8 November 2011 

The Auditor General today released the findings of a survey of fraud awareness, prevention and detection in the New Zealand public sector.  Her report is titled “Cleanest public sector in the world: Keeping fraud at bay”.

The findings confirm the generally satisfactory perception that exists about the penetration of ethical conduct throughout most sectors in New Zealand.

What is interesting is attempting to reconcile the findings of this survey compiled from about 1500 responses from agencies in the wider public sector (approximately 500 agencies subject to Audit NZ oversight – including local government), with the views of 8238 respondents in the 2010 State Services integrity survey (who were representative of the 136 agencies subject to the State Services code of conduct) and the biennial fraud surveys by PriceWaterhouseCoopers and KPMG.

The OAG survey used a broad definition of fraud, covering all forms of dishonesty. Bullying and misuse of the internet do not appear to be encompassed by the definition. Responses indicate that 22.5% of public sector employees have seen fraud at some stage in the previous 2 years. In the State Services integrity survey, if bullying and misuse of the internet are excluded, 21% of respondents reported observing misconduct in the preceding 12 months.

In the public sector survey 91.6% of respondents indicate their agency has a code of conduct, and almost 70% say that there are at least annual communications about it. By comparison, 97% of State Services agencies have a code but only 56% of staff reported that they were aware of integrity training.

As would be expected, the conclusions of the OAG survey are not dissimilar to the State Services integrity survey.

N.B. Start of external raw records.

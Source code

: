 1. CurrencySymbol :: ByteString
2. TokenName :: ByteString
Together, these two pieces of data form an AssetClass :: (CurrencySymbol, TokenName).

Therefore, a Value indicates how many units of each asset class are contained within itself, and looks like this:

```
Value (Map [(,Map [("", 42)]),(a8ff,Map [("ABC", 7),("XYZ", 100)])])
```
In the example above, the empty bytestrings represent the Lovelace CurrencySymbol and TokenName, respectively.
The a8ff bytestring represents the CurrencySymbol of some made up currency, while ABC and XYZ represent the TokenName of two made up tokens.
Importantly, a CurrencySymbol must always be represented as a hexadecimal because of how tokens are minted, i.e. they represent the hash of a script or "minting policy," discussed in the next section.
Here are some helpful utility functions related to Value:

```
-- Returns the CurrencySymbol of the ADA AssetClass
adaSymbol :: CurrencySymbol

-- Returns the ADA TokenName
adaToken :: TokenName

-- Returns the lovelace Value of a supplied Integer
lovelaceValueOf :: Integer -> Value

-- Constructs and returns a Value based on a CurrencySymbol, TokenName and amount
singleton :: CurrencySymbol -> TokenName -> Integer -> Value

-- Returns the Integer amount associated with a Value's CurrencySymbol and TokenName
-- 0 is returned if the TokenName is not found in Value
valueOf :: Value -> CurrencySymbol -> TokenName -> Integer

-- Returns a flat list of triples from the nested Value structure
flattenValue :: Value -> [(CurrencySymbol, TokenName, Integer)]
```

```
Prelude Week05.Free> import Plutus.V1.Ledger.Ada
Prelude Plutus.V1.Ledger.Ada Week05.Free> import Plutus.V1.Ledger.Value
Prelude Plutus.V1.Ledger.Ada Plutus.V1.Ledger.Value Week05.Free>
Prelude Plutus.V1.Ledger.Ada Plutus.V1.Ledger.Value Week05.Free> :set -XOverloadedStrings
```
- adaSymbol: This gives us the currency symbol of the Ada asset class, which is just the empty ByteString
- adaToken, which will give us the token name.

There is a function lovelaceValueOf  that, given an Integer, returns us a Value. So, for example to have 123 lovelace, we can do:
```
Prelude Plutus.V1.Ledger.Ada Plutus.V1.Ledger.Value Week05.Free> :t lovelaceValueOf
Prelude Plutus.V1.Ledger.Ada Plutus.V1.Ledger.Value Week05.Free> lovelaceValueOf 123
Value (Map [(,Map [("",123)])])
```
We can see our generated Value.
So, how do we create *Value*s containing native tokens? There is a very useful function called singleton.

The OAG is promoting 3 crucial elements for fraud prevention:

  • Having a receptive culture
  • Communicating policies regularly
  • Reporting fraud to the Police.

The SSC advocates “6 Trust Elements”

  • Having integrity standards
  • Promoting those standards
  • Integrating those standards into agency operations
  • Managers modelling the standards
  • Staff being aware of the consequences of breaches
  • Agencies taking decisive action where breaches occur.